Back then, it was a pretty uncomplicated love. It meant cozy indoor time, curled up with a book listening to the rain fall, with the occasional break to look out the window to see how much ice had built up. And once the storm was over, it meant sliding down a hill on my bum, no sled required, and skating without skates on ice-covered roads, challenging myself to see how far I could go before wiping out, to get up and try to go even further this time.
Most of all, though, it meant a world that sparkled in the sun, as the light glinted off all the ice. Especially the trees. There’s little in this world as beautiful to me as the play of sunlight on ice-covered trees.
One of the first photos I ever took, in fact – way back when I had to ask permission to use the camera because both film and developing it were expensive – was of a neighbour’s tree, covered in ice.
Nowadays, my love of freezing rain is a bit more complex.
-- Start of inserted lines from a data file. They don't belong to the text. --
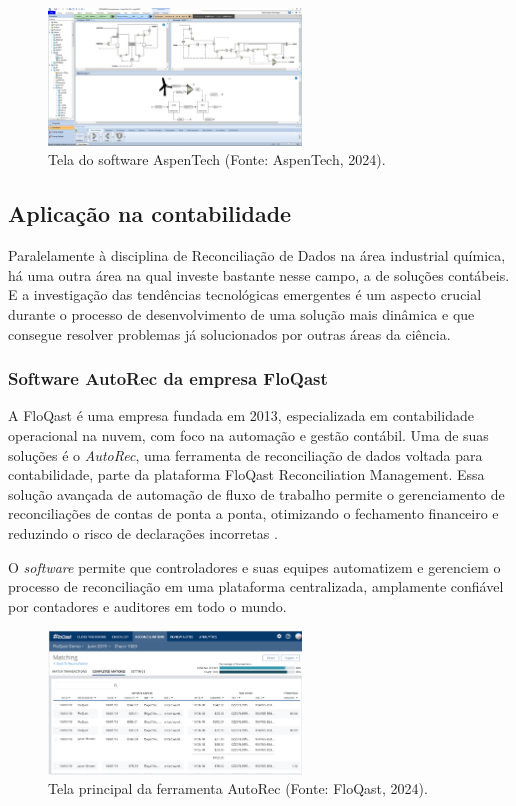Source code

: \begin{figure}[htbp!] 
    \centering
    \includegraphics[width=0.6\textwidth]{figuras/aspen-aspentech.png}
    \caption{Tela do software AspenTech (Fonte: AspenTech, 2024).}
    \label{fig:AspenTech}
\end{figure}


\subsection{Aplicação na contabilidade}

Paralelamente à disciplina de Reconciliação de Dados na área industrial química, há uma outra área na qual investe bastante nesse campo, a de soluções contábeis. E a investigação das tendências tecnológicas emergentes é um aspecto crucial durante o processo de desenvolvimento de uma solução mais dinâmica e que consegue resolver problemas já solucionados por outras áreas da ciência.

\subsubsection{Software AutoRec da empresa FloQast}

A FloQast é uma empresa fundada em 2013, especializada em contabilidade operacional na nuvem, com foco na automação e gestão contábil. Uma de suas soluções é o \textit{AutoRec}, uma ferramenta de reconciliação de dados voltada para contabilidade, parte da plataforma FloQast Reconciliation Management. Essa solução avançada de automação de fluxo de trabalho permite o gerenciamento de reconciliações de contas de ponta a ponta, otimizando o fechamento financeiro e reduzindo o risco de declarações incorretas \cite{floqast}.

O \textit{software} permite que controladores e suas equipes automatizem e gerenciem o processo de reconciliação em uma plataforma centralizada, amplamente confiável por contadores e auditores em todo o mundo.

\begin{figure}[htbp!] 
    \centering
    \includegraphics[width=0.6\textwidth]{figuras/floqast-autorec.png}
    \caption{Tela principal da ferramenta AutoRec (Fonte: FloQast, 2024).}
    \label{fig:AutoRec}
\end{figure}

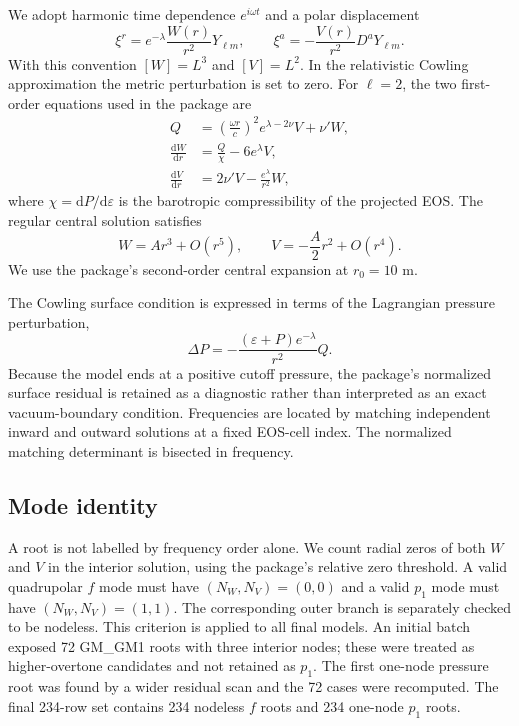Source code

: \documentclass[aps,prd,twocolumn,superscriptaddress,nofootinbib]{revtex4-2}
\newcommand{\eps}{\varepsilon}
\newcommand{\dd}{\mathrm{d}}
\begin{document}
We adopt harmonic time dependence $e^{i\omega t}$ and a polar displacement
\begin{equation}
\xi^r=e^{-\lambda}\frac{W(r)}{r^2}Y_{\ell m},\qquad
\xi^a=-\frac{V(r)}{r^2}D^aY_{\ell m}.
\end{equation}
With this convention $[W]=L^3$ and $[V]=L^2$. In the relativistic Cowling approximation the metric perturbation is set to zero. For $\ell=2$, the two first-order equations used in the package are
\begin{align}
Q&=\left(\frac{\omega r}{c}\right)^2e^{\lambda-2\nu}V
       +\nu'W,\label{eq:Q}\\
\frac{\dd W}{\dd r}&=\frac{Q}{\chi}-6e^\lambda V,\label{eq:W}\\
\frac{\dd V}{\dd r}&=2\nu'V-\frac{e^\lambda}{r^2}W,\label{eq:V}
\end{align}
where $\chi=\dd P/\dd\eps$ is the barotropic compressibility of the projected EOS. The regular central solution satisfies
\begin{equation}
W=A r^3+O(r^5),\qquad V=-\frac{A}{2}r^2+O(r^4).
\end{equation}
We use the package's second-order central expansion at $r_0=10$ m.

The Cowling surface condition is expressed in terms of the Lagrangian pressure perturbation,
\begin{equation}
\Delta P=-\frac{(\eps+P)e^{-\lambda}}{r^2}Q.
\end{equation}
Because the model ends at a positive cutoff pressure, the package's normalized surface residual is retained as a diagnostic rather than interpreted as an exact vacuum-boundary condition. Frequencies are located by matching independent inward and outward solutions at a fixed EOS-cell index. The normalized matching determinant is bisected in frequency.

\subsection{Mode identity}

A root is not labelled by frequency order alone. We count radial zeros of both $W$ and $V$ in the interior solution, using the package's relative zero threshold. A valid quadrupolar $f$ mode must have $(N_W,N_V)=(0,0)$ and a valid $p_1$ mode must have $(N_W,N_V)=(1,1)$. The corresponding outer branch is separately checked to be nodeless. This criterion is applied to all final models. An initial batch exposed 72 GM\_GM1 roots with three interior nodes; these were treated as higher-overtone candidates and not retained as $p_1$. The first one-node pressure root was found by a wider residual scan and the 72 cases were recomputed. The final 234-row set contains 234 nodeless $f$ roots and 234 one-node $p_1$ roots.
\end{document}
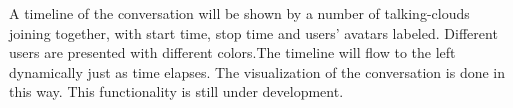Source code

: \begin{itemize}
\begin{itemize}
        A timeline of the conversation will be shown by a number of
        talking-clouds joining together, with start time, stop time
        and users' avatars labeled. Different users are presented
        with different colors.The timeline will flow to the left dynamically
        just as time elapses. The visualization of the conversation is done
        in this way. This functionality is still under development.
    \end{itemize}

\end{itemize}
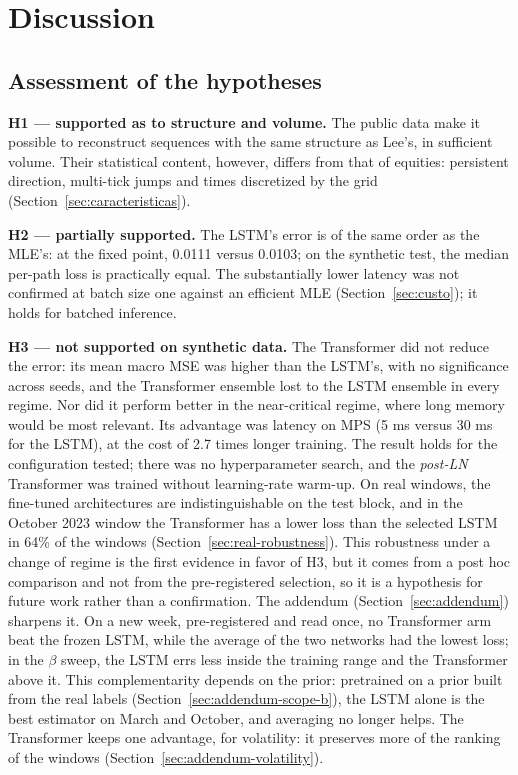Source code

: \chapter{Discussion}

\section{Assessment of the hypotheses}

\textbf{H1 --- supported as to structure and volume.} The public data make it
possible to reconstruct sequences with the same structure as Lee's, in sufficient
volume. Their statistical content, however, differs from that of equities: persistent
direction, multi-tick jumps and times discretized by the grid
(Section~\ref{sec:caracteristicas}).

\textbf{H2 --- partially supported.} The LSTM's error is of the same order as the
MLE's: at the fixed point, 0.0111 versus 0.0103; on the synthetic test, the median
per-path loss is practically equal. The substantially lower latency was not confirmed
at batch size one against an efficient MLE (Section~\ref{sec:custo}); it holds for
batched inference.

\textbf{H3 --- not supported on synthetic data.} The Transformer did not reduce the
error: its mean macro MSE was higher than the LSTM's, with no significance across
seeds, and the Transformer ensemble lost to the LSTM ensemble in every regime. Nor
did it perform better in the near-critical regime, where long memory would be most
relevant. Its advantage was latency on MPS (5 ms versus 30 ms for the LSTM), at the
cost of 2.7 times longer training. The result holds for the configuration tested;
there was no hyperparameter search, and the \emph{post-LN} Transformer was trained
without learning-rate warm-up. On real windows, the fine-tuned architectures are indistinguishable on the test block, and in the October 2023
window the Transformer has a lower loss than the selected LSTM in 64\% of the windows
(Section~\ref{sec:real-robustness}). This robustness under a change of regime is the first
evidence in favor of H3, but it comes from a post hoc comparison and not from the
pre-registered selection, so it is a hypothesis for future work rather than a confirmation.
The addendum (Section~\ref{sec:addendum}) sharpens it. On a new week, pre-registered and read
once, no Transformer arm beat the frozen LSTM, while the average of the two networks had the
lowest loss; in the $\beta$ sweep, the LSTM errs less inside the training range and the
Transformer above it. This complementarity depends on the prior: pretrained on a prior built from the real labels
(Section~\ref{sec:addendum-scope-b}), the LSTM alone is the best estimator on March and
October, and averaging no longer helps. The Transformer keeps one advantage, for volatility:
it preserves more of the ranking of the windows (Section~\ref{sec:addendum-volatility}).

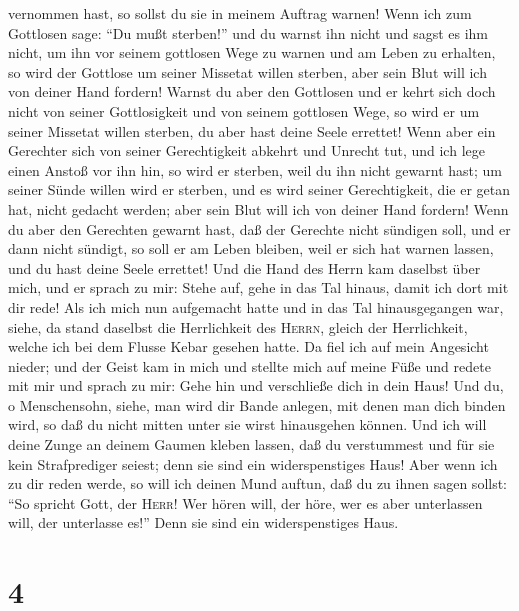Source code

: vernommen hast, so sollst du sie in meinem Auftrag warnen!
 Wenn ich zum Gottlosen sage: ``Du mußt sterben!'' und du
warnst ihn nicht und sagst es ihm nicht, um ihn vor seinem gottlosen
Wege zu warnen und am Leben zu erhalten, so wird der Gottlose um seiner
Missetat willen sterben, aber sein Blut will ich von deiner Hand
fordern!  Warnst du aber den Gottlosen und er kehrt sich
doch nicht von seiner Gottlosigkeit und von seinem gottlosen Wege, so
wird er um seiner Missetat willen sterben, du aber hast deine Seele
errettet!  Wenn aber ein Gerechter sich von seiner
Gerechtigkeit abkehrt und Unrecht tut, und ich lege einen Anstoß vor ihn
hin, so wird er sterben, weil du ihn nicht gewarnt hast; um seiner Sünde
willen wird er sterben, und es wird seiner Gerechtigkeit, die er getan
hat, nicht gedacht werden; aber sein Blut will ich von deiner Hand
fordern!  Wenn du aber den Gerechten gewarnt hast, daß
der Gerechte nicht sündigen soll, und er dann nicht sündigt, so soll er
am Leben bleiben, weil er sich hat warnen lassen, und du hast deine
Seele errettet!  Und die Hand des Herrn kam daselbst über
mich, und er sprach zu mir: Stehe auf, gehe in das Tal hinaus, damit ich
dort mit dir rede!  Als ich mich nun aufgemacht hatte und
in das Tal hinausgegangen war, siehe, da stand daselbst die Herrlichkeit
des \textsc{Herrn}, gleich der Herrlichkeit, welche ich bei dem Flusse
Kebar gesehen hatte. Da fiel ich auf mein Angesicht nieder;
 und der Geist kam in mich und stellte mich auf meine
Füße und redete mit mir und sprach zu mir: Gehe hin und verschließe dich
in dein Haus!  Und du, o Menschensohn, siehe, man wird
dir Bande anlegen, mit denen man dich binden wird, so daß du nicht
mitten unter sie wirst hinausgehen können.  Und ich will
deine Zunge an deinem Gaumen kleben lassen, daß du verstummest und für
sie kein Strafprediger seiest; denn sie sind ein widerspenstiges Haus!
 Aber wenn ich zu dir reden werde, so will ich deinen
Mund auftun, daß du zu ihnen sagen sollst: ``So spricht Gott, der
\textsc{Herr}! Wer hören will, der höre, wer es aber unterlassen will,
der unterlasse es!'' Denn sie sind ein widerspenstiges Haus.

\hypertarget{section-3}{%
\section{4}\label{section-3}}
When it’s in the forecast, a little bit of me cringes, because I know all the work that’s going to come along with it. It means potential power outages and possible property damage, and if it falls on a work day, driving in it.
But there’s still always a little part of me that rejoices.
It’s the part that, while I’m cursing and swearing because my car is frozen shut at 5am when I’m trying to leave work, then making my cautious way home on roads that resemble skating rinks, decides to slip and slide to the end of the driveway and take a photo because the street I live on looks so beautiful I’ve been standing in the rain getting soaked for a full minute, gazing at it.
There’s a 39-year gap between the first photo I took of an ice-covered world and the most recent one, and I love how very different they are. It seems symbolic of how much I’ve changed in that time, from a child exploring a still-new world, to an adult whose world is often a much darker place. It’s no longer one where I see how far I can slide in one go anymore, because wiping out means maybe breaking a hip.
But despite the differences, even though my world may not be the same now as it was then, it’s nice to know that I still see the same wonder in it that I did all those years ago.